Le chef-d’œuvre inoxydable de Mozart n’échappe pas aux relectures sulfureuses et cérébrales suscitant généralement le scandale chez nombre de spectateurs détestant être malmenés – à ce titre, la production signée Marthaler constitue un cas d’école. Mais le travail de Jean-François Sivadier rassure et réjouit à la fois. Ni conservateur, ni provocateur, ni véritablement moderne, encore moins encombré de symboles (et pour une fois sans vidéo), ce spectacle virtuose, sans transposition particulière, porte la griffe d’un metteur en scène personnel. Sivadier caractérise avec finesse les multiples relations entre les protagonistes et exploite tout le comique de situation que recèle cette pièce. Mais n’est-ce pas le minimum que l’on attend dans Les Noces de Figaro ? Une agitation permanente – tout ce petit monde court en tous sens et les portes claquent allégrement –, du burlesque, des mimiques impayables et ce zeste de poésie visuelle qui rend un spectacle inoubliable : cette Folle Journée n’a jamais aussi bien porté son nom. Du pur théâtre musical dont le souffle ne fléchit jamais.
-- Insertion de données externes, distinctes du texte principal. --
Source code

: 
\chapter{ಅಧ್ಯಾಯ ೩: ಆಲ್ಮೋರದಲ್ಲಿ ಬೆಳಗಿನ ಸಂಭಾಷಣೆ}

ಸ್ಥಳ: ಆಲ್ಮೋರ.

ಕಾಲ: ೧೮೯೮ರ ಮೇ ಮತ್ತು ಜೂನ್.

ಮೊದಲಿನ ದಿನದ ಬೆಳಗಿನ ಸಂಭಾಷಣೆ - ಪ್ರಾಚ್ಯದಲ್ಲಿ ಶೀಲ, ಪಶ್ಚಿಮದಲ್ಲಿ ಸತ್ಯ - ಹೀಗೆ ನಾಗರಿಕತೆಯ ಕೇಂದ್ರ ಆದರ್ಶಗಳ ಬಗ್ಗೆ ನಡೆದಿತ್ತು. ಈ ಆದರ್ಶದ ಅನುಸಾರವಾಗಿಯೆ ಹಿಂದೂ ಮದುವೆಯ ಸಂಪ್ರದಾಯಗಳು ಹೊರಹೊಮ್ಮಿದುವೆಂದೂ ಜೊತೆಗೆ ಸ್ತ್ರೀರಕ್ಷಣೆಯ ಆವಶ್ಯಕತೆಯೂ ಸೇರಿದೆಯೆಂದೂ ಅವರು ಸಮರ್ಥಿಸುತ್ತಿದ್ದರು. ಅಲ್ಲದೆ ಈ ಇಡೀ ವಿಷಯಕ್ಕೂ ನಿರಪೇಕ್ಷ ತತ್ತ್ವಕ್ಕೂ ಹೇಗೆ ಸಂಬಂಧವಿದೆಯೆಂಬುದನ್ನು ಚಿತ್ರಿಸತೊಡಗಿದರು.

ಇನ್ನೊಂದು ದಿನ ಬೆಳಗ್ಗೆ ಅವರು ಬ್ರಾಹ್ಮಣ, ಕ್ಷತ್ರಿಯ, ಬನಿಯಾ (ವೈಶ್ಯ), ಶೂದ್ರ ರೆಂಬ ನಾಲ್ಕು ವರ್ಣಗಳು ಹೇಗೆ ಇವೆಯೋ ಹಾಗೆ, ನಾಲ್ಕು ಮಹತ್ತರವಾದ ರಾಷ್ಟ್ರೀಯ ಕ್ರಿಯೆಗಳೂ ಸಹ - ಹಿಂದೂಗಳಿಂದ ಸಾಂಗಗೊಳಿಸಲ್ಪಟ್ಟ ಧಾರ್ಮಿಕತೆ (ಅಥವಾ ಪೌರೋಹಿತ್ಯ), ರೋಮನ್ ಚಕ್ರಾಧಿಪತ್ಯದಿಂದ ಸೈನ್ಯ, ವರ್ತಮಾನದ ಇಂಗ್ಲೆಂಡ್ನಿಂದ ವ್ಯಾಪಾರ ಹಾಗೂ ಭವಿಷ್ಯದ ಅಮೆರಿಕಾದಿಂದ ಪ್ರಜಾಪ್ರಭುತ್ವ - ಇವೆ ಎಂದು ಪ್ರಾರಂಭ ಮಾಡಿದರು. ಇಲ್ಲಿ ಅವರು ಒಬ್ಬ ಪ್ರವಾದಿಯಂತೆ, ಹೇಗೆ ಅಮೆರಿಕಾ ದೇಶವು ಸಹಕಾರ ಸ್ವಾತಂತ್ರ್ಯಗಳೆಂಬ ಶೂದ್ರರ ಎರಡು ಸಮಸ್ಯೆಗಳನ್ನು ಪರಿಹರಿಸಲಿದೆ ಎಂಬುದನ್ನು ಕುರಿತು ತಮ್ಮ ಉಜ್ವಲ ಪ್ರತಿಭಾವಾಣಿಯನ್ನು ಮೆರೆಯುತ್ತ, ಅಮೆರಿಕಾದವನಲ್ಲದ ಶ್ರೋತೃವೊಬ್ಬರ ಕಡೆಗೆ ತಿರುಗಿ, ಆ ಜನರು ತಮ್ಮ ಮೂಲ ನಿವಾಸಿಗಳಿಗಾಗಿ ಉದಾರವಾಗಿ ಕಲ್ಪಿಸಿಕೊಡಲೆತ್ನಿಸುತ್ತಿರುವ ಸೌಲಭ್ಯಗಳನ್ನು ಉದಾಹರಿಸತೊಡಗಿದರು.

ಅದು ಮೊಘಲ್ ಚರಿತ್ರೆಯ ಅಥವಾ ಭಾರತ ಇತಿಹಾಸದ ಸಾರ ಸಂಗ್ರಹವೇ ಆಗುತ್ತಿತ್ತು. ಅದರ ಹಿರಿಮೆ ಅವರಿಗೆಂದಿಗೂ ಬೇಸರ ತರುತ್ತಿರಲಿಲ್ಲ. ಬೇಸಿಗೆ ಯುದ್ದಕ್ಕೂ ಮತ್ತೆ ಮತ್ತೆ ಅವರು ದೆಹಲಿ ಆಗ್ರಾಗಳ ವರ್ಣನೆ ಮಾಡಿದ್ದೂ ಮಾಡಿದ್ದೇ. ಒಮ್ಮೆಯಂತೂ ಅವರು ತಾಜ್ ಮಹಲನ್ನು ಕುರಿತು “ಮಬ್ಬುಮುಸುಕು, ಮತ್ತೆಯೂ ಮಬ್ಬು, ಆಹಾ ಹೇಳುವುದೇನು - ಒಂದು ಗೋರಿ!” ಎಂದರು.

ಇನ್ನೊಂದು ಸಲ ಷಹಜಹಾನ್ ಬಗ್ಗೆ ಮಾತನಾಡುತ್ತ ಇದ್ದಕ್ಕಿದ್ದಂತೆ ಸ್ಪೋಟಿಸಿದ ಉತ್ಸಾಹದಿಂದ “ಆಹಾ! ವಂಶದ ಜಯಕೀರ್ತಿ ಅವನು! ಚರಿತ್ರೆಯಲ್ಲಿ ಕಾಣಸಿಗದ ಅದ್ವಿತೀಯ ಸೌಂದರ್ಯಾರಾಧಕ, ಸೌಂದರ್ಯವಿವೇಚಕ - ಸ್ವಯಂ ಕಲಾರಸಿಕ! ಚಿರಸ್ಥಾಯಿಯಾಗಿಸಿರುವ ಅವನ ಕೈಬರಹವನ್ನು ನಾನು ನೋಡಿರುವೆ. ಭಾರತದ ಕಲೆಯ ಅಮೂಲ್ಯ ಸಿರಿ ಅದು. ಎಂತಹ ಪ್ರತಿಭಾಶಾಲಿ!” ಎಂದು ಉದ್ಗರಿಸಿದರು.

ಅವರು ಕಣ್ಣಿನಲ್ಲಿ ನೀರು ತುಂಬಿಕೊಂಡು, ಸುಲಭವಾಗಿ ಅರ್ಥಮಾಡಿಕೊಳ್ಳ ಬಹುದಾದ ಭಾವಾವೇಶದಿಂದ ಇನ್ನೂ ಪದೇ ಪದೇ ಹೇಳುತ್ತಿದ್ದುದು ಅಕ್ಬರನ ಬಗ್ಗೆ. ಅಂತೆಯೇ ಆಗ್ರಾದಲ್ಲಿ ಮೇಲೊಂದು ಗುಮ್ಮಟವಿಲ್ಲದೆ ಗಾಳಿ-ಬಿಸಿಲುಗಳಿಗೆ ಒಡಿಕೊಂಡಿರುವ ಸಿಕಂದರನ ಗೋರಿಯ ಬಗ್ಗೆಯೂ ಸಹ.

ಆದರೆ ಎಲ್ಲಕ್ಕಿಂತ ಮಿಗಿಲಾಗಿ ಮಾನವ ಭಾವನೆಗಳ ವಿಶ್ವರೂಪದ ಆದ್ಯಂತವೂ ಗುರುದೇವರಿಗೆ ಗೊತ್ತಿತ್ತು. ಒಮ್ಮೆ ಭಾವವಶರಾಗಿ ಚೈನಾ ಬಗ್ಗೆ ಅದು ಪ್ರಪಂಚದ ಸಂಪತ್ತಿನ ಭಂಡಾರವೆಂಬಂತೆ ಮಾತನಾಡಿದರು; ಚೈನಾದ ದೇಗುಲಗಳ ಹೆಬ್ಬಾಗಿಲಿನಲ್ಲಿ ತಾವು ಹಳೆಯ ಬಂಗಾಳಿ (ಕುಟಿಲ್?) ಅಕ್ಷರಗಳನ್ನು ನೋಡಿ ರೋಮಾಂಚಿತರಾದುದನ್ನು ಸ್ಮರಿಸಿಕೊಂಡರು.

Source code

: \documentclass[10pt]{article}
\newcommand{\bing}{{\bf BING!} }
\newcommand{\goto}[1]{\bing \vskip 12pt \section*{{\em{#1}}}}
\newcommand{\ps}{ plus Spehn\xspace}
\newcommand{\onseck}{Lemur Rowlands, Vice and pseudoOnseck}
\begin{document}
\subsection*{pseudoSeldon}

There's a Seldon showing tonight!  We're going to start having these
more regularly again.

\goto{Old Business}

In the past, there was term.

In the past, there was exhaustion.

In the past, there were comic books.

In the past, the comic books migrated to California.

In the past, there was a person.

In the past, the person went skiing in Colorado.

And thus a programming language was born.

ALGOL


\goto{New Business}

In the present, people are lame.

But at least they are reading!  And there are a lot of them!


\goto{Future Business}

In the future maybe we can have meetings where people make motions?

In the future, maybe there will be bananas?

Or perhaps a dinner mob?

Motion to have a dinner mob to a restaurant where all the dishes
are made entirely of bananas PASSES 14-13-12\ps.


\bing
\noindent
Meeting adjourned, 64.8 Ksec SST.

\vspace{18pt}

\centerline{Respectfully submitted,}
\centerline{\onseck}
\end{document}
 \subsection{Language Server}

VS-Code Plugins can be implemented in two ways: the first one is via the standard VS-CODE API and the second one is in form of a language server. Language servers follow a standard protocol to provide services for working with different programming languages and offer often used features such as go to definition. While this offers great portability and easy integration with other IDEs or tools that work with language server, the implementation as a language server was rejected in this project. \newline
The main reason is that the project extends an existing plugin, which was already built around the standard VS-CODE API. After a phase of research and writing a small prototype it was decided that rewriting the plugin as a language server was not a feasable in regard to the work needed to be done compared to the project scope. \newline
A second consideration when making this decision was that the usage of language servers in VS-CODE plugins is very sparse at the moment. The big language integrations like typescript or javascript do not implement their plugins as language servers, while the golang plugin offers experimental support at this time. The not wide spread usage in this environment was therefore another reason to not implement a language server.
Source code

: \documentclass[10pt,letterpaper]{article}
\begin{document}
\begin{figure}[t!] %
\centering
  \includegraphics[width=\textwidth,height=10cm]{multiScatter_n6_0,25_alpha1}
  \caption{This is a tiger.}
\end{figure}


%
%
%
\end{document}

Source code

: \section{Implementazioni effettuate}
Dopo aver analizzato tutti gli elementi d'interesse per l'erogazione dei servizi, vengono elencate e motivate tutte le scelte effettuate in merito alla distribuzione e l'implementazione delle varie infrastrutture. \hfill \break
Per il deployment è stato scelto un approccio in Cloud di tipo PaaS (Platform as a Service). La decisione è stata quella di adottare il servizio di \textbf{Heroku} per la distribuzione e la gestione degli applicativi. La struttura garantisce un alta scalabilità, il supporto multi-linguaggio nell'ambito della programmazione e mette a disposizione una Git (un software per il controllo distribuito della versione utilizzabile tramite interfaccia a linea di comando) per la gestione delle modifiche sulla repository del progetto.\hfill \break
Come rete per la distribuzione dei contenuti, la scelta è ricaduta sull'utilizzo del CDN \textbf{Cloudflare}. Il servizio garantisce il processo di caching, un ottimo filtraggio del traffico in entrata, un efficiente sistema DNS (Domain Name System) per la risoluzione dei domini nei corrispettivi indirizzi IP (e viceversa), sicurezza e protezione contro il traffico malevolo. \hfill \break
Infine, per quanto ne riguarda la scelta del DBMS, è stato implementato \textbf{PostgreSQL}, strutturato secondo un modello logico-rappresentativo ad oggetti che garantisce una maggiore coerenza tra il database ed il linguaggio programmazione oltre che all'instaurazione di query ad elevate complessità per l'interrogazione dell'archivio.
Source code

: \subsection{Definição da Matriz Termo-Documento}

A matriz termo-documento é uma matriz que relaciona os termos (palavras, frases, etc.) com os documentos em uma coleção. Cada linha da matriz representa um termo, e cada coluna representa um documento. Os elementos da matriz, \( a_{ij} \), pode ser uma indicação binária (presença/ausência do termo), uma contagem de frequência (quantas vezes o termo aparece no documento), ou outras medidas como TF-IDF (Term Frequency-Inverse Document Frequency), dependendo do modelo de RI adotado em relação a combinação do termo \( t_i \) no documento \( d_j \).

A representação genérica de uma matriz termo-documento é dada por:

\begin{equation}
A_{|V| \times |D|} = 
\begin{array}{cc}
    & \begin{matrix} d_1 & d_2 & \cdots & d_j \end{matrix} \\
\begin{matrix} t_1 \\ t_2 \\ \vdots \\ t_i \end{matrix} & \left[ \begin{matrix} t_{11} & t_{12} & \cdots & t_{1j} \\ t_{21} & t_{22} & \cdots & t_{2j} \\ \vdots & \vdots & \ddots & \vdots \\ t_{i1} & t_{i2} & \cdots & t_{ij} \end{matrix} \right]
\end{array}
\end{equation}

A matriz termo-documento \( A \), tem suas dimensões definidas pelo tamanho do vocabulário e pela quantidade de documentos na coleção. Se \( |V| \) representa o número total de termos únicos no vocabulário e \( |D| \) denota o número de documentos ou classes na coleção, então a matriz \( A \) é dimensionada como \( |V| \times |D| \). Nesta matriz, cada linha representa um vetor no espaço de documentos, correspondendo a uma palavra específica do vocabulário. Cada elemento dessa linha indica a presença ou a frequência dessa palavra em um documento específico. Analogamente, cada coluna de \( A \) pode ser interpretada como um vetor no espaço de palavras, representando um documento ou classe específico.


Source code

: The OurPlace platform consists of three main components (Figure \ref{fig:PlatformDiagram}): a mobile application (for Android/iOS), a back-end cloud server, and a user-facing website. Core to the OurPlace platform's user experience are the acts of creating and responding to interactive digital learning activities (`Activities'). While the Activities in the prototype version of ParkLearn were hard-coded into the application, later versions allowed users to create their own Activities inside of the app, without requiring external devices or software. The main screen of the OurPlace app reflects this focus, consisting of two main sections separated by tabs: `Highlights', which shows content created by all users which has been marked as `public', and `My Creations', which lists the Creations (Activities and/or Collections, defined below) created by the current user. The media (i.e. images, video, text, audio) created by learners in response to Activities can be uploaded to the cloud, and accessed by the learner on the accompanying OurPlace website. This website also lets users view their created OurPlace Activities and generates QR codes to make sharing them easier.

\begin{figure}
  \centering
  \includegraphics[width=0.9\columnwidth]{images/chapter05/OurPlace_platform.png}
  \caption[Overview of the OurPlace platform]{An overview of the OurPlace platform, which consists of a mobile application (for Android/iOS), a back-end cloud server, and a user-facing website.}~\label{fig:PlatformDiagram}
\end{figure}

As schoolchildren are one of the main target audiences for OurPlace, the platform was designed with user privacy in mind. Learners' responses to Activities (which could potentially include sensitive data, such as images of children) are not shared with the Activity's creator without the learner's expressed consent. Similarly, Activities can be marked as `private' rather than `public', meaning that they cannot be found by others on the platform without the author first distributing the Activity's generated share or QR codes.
Pour les décors, Alexandre de Dardel a fait simple et ingénieux : une multitude d’objets, dont des toiles peintes (Jean-Baptiste Marot), déplacés de visu au fil de l’action par deux techniciens, de ce fait membres à part entière du spectacle. Un (presque) rien suffit à créer l’illusion d’une chambre à coucher, d’un jardin ou d’une salle de fêtes, d’autant plus que les judicieux éclairages de Philippe Berthomé rendent justice aux teintes chaudes de cette nouvelle production.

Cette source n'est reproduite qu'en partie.